EXERCISE DESCRIPTION
From the records, pick out and copy each line containing "then".

Stored data entries
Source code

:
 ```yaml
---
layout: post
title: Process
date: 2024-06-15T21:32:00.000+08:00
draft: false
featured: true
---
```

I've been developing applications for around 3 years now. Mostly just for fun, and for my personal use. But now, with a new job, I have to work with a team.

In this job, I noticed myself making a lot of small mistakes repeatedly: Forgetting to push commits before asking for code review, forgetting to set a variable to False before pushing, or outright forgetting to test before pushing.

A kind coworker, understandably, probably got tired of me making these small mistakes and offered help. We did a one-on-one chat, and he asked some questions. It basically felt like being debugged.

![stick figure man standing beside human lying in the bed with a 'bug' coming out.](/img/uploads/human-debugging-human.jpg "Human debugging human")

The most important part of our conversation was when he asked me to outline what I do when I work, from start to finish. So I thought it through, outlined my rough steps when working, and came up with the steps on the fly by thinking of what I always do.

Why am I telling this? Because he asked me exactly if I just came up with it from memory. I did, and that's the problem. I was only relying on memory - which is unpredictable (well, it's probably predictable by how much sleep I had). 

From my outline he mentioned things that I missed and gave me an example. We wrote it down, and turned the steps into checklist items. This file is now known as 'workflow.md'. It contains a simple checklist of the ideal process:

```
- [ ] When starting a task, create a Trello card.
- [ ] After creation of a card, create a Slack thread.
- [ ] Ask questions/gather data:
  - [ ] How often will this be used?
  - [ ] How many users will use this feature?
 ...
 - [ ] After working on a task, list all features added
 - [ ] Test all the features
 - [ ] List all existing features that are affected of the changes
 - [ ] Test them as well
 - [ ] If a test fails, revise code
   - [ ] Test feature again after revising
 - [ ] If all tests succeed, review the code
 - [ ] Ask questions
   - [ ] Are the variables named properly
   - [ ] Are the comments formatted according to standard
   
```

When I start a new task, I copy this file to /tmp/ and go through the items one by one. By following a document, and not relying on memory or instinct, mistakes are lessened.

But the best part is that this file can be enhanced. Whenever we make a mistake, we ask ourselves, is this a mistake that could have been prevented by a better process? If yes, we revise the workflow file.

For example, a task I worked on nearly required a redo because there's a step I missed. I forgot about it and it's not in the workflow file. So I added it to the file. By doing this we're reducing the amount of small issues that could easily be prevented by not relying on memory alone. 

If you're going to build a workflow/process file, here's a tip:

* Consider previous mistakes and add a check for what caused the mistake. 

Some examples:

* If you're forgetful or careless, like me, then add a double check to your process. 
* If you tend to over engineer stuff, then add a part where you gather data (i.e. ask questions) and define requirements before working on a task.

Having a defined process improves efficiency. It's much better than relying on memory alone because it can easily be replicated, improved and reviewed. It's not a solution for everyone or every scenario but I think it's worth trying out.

TASK ANSWER
* If you're forgetful or careless, like me, then add a double check to your process. 
* If you tend to over engineer stuff, then add a part where you gather data (i.e. ask questions) and define requirements before working on a task.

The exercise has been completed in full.